Les cahiers
des Respirations

#8

par
Emmanuelle
Jetté

4 mars 2022

The Cloud, la désillusion

Février 2022. Depuis Buenos Aires, où je réside pour un mois dans le cadre d’un séjour de recherche, je donne rendez-vous par Zoom à Alexis O’Hara, autrice, performeuse et artiste du son autodidacte, et Atom Cianfarani, designer et scénographe spécialisé·e en écoresponsabilité, pour discuter de leur projet en cours, The Cloud. Malgré les quelques 50 degrés Celsius qui nous séparent, la connexion s’établit en quelques secondes.

Notre dépendance aux moyens de communication virtuels s’est évidemment accentuée dans les deux dernières années, jusqu’à en oublier ses répercussions sur les plans humain et environnemental. C’est ce que le duo d’artistes cherche à mettre de l’avant dans son processus artistique. The Cloud lève le voile sur l’implication réelle de chaque transaction digitale et déconstruit le mythe du nuage, cet espace invisible et invraisemblablement propre.

Depuis quelque temps, le nuage digital remplace progressivement filières et disques durs pour le stockage de nos informations. Photos, musiques, courriels, tout y passe (ou y reste), donnant la nette impression qu’on a simplifié et amélioré nos techniques d’archivage. La réalité est tout autre : l’accumulation exponentielle de données nécessite d’importantes réserves de ressources naturelles pour alimenter les milliers de serveurs et leurs stations de réfrigération. Sans compter que la sauvegarde des données requiert non pas l’usage de satellites, comme le sous-entend le terme « nuage », mais bien de gigantesques câbles sous-marins.
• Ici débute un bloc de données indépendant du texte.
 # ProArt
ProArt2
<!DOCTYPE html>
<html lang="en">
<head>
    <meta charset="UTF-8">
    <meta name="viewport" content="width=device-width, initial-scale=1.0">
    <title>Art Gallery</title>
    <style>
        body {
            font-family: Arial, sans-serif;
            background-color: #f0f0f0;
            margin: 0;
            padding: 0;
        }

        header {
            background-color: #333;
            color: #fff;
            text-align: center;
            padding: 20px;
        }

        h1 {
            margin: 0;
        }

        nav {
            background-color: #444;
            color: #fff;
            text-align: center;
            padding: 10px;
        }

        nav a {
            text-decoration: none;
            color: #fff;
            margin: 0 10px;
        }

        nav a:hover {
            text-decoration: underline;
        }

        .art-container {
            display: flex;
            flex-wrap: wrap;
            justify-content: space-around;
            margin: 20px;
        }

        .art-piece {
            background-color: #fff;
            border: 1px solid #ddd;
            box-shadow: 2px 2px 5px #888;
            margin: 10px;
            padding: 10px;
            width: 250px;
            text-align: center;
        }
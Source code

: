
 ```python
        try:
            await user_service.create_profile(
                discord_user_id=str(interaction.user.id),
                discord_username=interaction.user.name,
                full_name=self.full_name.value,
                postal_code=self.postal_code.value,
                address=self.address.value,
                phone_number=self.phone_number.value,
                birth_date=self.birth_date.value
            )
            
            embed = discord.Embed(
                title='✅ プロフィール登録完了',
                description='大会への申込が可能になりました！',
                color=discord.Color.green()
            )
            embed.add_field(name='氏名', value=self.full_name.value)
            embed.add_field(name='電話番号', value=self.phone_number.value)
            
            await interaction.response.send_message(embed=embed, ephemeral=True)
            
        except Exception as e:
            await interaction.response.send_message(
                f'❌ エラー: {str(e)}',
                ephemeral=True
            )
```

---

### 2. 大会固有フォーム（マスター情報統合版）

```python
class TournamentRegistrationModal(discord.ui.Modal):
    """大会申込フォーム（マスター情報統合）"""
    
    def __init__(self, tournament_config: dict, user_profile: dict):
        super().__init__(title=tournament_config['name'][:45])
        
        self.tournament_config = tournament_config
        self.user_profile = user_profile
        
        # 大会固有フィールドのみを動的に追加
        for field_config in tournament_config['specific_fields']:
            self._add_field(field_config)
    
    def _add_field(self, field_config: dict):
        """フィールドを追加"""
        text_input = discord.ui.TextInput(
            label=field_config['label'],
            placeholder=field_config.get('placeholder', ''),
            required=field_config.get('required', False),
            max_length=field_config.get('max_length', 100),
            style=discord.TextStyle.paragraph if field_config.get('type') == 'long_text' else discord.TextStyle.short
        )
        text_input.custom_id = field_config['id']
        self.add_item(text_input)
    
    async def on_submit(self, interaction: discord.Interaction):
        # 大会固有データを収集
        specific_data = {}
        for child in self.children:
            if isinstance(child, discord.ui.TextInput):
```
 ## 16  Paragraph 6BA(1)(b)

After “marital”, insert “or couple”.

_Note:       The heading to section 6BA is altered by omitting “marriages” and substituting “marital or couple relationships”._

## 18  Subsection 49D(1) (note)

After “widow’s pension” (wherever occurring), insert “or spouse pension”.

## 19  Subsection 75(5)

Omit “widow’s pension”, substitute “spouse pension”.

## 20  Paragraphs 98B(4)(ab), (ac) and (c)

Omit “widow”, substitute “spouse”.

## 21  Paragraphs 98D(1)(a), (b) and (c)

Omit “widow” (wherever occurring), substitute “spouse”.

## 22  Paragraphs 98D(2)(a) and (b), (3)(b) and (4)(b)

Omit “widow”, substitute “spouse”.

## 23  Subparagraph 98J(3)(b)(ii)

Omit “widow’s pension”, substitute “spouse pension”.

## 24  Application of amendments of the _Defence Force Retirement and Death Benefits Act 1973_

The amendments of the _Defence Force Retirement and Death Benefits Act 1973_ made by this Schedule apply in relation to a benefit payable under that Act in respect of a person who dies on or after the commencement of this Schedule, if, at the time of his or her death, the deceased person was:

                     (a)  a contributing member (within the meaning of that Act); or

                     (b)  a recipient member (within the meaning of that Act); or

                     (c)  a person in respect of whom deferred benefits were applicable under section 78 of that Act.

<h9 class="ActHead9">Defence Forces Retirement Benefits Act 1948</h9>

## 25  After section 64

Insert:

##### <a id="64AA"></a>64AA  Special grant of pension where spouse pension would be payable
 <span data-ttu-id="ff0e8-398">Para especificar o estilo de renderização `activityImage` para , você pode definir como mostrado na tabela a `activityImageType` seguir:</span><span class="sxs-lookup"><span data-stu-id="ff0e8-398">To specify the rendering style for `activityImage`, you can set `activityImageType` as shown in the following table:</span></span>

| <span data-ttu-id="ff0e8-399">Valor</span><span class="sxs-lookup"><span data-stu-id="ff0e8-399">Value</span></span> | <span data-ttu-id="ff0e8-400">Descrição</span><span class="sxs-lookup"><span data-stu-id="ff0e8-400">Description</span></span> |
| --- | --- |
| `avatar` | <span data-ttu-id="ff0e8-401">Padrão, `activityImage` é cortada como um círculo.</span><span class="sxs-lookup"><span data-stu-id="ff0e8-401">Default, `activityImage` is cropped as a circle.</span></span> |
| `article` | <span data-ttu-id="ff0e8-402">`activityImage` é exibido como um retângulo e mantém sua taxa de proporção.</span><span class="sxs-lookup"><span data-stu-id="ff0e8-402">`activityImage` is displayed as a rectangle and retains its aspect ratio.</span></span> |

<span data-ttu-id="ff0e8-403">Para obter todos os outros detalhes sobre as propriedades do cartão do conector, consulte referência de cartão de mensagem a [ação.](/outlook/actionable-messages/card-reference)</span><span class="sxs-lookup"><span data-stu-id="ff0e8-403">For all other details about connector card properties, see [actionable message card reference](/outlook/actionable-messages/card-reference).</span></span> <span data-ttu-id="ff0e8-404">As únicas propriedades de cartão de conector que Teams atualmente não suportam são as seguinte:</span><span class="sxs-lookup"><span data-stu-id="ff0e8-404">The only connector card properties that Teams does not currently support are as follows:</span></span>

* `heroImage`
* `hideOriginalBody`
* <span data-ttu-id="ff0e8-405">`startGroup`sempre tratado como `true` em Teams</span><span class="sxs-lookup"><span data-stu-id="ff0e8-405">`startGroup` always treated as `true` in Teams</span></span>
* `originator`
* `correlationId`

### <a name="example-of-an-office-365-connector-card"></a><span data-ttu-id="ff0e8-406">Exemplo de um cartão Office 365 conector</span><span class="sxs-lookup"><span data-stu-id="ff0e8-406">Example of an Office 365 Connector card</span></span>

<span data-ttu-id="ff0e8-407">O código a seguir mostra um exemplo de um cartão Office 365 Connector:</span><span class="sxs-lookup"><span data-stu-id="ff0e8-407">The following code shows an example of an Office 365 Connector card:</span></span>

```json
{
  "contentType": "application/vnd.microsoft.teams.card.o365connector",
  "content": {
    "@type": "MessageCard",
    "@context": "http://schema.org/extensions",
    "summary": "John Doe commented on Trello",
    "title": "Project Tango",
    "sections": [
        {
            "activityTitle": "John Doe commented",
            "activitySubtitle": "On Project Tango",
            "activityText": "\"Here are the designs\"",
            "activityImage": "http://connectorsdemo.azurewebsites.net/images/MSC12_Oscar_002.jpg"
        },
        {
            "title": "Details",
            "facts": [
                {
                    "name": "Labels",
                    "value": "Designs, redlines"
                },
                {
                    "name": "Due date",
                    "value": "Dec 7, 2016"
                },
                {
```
Sillonnant les profondeurs des océans, ils se dérobent à notre vision et nourrissent silencieusement l’insatiabilité capitaliste : pour une communication toujours plus rapide, peu importe le prix.

Sans pour autant se montrer didactique, The Cloud aborde les enjeux d’écoblanchiment (néologisme pour traduire « greenwashing ») au cœur de l’invention du nuage. Cette recherche arrive à point, alors que la pandémie a exacerbé la demande en art numérique dans un contexte de dégradation environnementale sans équivoque. Comment développer de nouvelles méthodes de création hybrides et écoresponsables ? À partir de panneaux solaires en désuétude, de fibres de verre italien et de filets usagés, Alexis O’Hara et Atom Cianfarani imaginent une installation immersive à l’image d’un nuage en expansion. Bourrée de déchets trouvés sur le lieu même de chaque représentation, l’œuvre est pensée pour pouvoir se déplier n’importe où, avec un minimum d’éléments scénographiques à transporter. Image futuriste éveillant l’espoir d’un avenir plus vert ou métaphore de l’orage apocalyptique qui fonce droit sur nous?

OUFF, dernière création de Et tu, Machine (2019)

Destiné à être présenté en forêt, The Cloud connaîtra différentes étapes de création en extérieur dans la prochaine année afin d’en développer sa matérialité ainsi que sa dimension performative à venir. Le projet sera d’ailleurs accueilli au centre d’artistes autogéré en art actuel L’Écart à Rouyn-Noranda, autre partenaire des Respirations 2021-2022, pour une résidence en juin 2022. Les deux artistes en profiteront pour tester différents prototypes de filets recyclés et accueillir de premiers regards bienveillants. Restez à l’affût !

 

Le duo transdisciplinaire et bilingue Et tu, Machine est formé des artistes Alexis O’Hara et Atom Cianfarani. Suivant la phrase emblématique de Jules César « Et tu, Brutus », Et tu, Machine évoque la trahison de la technologie et la malédiction du consumérisme moderne, tandis qu’A2 Machine réfère au fait que la machine est opérée par deux personnes dont les prénoms commencent par « A ».

À travers ses performances et ses installations écoresponsables, le collectif aborde misogynie, privilège blanc, hétéronormativité et réchauffement climatique avec humour et absurdité, comme en témoigne son plus récent projet OUFF, créé à La Chapelle Scènes Contemporaines en mai 2019. Et tu, Machine cherche à détourner la fonction première des matériaux et à rejeter les impératifs de production dans un esprit total « d’ingénierie queer ».